Biweekly Book Review: Battle of Jedha

Where The High Republic Phase 1 had three Waves each with their own culminating event, Phase 2 seems to have gone about things differently. With the whole face concentrating on two or three key plot points/events, it makes sense that they would each bleed into one another, and hit their peak right at the Phase’s midpoint: the audio drama Battle of Jedha by George Mann.

The Story

Battle of Jedha takes place, as the title would suggest, in the holy city of Jedha, where groups from the warring planets of Eiram and E’ronoh are set to meet to sign their peace treaty ending their five-year “Forever War.” As expected in cases like this, there are plenty of parties invested in making sure that the two planets do not reach a peace agreement.
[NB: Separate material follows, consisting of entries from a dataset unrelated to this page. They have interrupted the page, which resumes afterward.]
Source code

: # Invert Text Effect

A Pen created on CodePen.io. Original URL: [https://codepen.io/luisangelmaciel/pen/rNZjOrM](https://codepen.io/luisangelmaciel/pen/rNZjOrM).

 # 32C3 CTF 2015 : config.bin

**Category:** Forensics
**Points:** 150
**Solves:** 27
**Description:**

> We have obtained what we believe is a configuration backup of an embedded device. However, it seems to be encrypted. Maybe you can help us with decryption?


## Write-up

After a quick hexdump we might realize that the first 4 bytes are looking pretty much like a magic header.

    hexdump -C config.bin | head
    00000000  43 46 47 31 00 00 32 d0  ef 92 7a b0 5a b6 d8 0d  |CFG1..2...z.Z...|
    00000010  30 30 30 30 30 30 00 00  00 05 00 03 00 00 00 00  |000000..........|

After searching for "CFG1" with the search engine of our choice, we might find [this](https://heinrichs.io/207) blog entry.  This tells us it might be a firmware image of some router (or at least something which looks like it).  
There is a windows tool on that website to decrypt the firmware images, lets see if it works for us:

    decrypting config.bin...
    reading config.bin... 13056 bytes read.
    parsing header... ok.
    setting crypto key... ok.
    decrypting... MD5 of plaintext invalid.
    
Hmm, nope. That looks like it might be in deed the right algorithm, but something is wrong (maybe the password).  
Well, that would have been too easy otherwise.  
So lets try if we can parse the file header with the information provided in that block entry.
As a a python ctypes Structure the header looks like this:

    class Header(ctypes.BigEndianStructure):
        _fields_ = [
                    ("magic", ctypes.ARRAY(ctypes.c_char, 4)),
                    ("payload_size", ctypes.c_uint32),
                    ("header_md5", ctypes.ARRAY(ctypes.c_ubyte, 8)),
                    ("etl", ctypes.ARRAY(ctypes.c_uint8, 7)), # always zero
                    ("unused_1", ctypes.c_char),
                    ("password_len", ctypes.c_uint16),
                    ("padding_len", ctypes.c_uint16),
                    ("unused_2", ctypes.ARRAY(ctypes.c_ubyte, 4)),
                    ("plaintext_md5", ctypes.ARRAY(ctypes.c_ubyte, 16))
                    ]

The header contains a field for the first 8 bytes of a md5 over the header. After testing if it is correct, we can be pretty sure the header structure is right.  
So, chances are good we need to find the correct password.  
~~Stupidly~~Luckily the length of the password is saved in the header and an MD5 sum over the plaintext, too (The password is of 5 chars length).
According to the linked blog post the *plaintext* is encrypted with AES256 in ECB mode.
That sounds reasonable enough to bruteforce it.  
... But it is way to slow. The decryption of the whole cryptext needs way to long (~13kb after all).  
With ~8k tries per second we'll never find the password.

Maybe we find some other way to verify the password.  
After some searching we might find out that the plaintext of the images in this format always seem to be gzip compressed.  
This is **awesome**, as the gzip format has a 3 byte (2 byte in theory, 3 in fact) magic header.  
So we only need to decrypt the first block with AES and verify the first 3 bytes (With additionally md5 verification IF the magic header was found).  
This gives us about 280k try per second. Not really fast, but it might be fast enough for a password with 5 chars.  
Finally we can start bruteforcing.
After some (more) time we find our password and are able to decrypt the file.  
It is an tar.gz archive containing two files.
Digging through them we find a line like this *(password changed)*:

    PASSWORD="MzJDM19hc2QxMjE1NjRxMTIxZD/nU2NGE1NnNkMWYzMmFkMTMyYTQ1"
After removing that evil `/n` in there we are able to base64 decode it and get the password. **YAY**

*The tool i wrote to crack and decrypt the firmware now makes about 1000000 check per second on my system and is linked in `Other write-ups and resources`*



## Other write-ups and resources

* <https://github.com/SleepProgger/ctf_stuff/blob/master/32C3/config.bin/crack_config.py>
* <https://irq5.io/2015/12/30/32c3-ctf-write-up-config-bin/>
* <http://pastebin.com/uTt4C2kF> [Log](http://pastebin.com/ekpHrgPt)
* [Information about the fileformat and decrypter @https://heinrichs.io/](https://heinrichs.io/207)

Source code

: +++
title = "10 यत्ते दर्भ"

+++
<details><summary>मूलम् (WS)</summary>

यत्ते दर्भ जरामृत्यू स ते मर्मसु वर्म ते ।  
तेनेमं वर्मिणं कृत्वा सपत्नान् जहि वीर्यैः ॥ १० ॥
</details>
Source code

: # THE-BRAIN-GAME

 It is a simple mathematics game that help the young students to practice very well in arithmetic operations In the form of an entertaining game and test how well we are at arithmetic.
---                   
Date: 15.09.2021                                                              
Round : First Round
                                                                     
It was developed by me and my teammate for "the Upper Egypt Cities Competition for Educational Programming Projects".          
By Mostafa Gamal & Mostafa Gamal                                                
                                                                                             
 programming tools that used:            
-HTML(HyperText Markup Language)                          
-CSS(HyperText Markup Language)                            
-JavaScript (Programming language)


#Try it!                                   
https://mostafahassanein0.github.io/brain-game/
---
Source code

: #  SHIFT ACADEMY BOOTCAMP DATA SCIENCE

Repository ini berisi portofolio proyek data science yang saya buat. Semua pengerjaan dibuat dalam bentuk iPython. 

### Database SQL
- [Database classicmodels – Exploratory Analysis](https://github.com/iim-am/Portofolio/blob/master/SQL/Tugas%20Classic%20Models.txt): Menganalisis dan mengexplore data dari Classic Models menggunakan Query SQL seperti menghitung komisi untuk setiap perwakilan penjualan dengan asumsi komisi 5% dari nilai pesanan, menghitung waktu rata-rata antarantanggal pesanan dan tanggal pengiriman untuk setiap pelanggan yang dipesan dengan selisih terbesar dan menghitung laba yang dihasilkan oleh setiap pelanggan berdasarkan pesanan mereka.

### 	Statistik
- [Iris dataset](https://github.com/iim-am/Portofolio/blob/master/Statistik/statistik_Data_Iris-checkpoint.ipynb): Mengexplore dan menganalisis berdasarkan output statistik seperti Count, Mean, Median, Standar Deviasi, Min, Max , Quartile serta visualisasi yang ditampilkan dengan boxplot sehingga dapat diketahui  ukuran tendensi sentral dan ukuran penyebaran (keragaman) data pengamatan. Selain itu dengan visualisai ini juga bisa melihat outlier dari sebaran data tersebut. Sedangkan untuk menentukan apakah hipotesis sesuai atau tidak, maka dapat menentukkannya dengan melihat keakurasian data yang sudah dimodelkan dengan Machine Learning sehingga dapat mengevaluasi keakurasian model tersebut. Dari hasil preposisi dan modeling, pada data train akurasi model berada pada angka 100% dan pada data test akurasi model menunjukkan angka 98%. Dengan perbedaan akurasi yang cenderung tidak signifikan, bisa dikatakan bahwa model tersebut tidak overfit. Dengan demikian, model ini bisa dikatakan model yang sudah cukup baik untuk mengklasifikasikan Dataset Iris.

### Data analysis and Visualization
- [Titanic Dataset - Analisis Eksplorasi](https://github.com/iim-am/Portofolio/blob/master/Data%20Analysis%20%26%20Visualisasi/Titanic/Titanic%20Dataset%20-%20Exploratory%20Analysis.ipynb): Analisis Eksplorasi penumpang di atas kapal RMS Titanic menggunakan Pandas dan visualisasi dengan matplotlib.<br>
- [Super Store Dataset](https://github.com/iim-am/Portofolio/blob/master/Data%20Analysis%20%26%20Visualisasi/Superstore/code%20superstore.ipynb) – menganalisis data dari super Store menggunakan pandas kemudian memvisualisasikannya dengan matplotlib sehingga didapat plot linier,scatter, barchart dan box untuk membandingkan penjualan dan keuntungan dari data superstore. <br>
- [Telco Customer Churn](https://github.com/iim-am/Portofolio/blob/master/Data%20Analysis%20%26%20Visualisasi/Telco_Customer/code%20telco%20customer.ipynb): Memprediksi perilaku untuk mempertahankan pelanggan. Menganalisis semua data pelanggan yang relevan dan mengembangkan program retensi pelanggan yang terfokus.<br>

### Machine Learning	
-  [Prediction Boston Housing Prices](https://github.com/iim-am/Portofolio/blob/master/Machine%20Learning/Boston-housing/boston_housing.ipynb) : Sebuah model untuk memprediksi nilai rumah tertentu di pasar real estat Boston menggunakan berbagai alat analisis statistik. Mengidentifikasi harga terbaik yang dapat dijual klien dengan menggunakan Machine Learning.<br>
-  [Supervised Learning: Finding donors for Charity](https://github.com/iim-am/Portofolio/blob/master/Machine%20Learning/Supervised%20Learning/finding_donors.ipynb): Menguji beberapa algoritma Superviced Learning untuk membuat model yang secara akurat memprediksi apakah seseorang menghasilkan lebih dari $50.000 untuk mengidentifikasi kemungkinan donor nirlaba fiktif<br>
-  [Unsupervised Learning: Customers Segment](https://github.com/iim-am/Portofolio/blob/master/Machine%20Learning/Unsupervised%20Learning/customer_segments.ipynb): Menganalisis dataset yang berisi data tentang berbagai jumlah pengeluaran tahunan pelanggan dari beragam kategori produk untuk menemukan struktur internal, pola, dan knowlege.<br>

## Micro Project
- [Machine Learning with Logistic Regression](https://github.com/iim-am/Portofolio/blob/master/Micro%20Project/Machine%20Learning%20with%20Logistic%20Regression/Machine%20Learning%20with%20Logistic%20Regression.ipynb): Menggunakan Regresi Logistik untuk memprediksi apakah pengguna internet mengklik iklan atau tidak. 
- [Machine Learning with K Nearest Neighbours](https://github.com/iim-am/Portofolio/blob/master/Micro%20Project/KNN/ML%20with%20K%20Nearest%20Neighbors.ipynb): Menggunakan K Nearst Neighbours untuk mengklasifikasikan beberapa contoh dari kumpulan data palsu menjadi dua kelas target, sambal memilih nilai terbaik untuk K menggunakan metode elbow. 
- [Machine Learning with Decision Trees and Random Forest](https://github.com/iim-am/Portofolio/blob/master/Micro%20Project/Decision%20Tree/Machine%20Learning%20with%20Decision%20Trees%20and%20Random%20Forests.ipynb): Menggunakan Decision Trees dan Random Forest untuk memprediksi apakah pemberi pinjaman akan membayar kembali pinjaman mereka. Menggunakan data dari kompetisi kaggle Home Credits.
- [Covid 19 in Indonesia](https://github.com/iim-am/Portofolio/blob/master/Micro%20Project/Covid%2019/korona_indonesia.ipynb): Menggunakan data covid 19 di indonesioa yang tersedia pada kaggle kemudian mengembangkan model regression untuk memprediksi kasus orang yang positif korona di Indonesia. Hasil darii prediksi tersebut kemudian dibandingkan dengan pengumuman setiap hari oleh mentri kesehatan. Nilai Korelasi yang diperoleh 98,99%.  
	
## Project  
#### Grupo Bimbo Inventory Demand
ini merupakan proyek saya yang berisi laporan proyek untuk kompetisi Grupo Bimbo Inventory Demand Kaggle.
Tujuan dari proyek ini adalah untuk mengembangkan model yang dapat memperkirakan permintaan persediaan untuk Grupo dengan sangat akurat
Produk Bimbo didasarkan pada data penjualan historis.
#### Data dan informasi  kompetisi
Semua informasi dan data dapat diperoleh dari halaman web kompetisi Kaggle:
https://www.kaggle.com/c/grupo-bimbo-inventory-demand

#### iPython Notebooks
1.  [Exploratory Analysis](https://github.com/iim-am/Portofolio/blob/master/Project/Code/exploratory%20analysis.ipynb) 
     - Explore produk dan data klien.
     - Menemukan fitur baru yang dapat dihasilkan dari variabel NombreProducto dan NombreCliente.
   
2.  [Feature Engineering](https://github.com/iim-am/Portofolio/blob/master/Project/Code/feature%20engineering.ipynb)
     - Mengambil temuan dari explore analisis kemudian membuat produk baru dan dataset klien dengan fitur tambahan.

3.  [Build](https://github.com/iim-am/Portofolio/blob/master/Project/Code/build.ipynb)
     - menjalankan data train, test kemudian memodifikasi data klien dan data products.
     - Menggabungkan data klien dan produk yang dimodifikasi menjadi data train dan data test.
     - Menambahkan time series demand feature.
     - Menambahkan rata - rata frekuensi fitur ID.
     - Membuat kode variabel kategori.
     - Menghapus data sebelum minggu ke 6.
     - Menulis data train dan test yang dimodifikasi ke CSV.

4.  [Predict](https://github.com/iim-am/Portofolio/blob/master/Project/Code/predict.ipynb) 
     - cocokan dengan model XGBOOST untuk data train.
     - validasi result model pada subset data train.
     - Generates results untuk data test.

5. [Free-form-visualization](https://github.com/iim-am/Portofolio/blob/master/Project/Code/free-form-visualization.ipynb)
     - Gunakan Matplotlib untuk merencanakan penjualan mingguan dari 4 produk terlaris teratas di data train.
Present for the talks are Jedi Master Creighton Sun and Jedi Knight Aida Forte, Master Silandra Sho – there for a pilgrimage and pulled into matters anyway – as well as representatives from the Graf and San Tekka families. Also around, and causing trouble, are the Path of the Open Hand, who have come to the holy city to spread their message and attempt to…ahem…level off abuses to the Force.

When an explosion goes off just as the treaty is set to be signed, it throws the whole proceedings into chaos, and tosses an already delicate situation back into unbalance.

What Worked For Me

Despite this book primarily focusing on a battle, the best parts of it, to me, are the ones that focused on the politics and intricacies surrounding the Jedi, the Path and other sects who revere/use the Force in some way. Some of this came about in small ways, like how at the beginning, we hear that the various groups on Jedha are combining to turn the Season of Light into a new holiday unaffiliated with any one particular group. Master Sun has a very grumpy “the force is the reason for the season” approach to this, which I found funny, but it was my sense that the larger point was that Jedha was a hub of cooperation, and a cultural mosaic of sorts.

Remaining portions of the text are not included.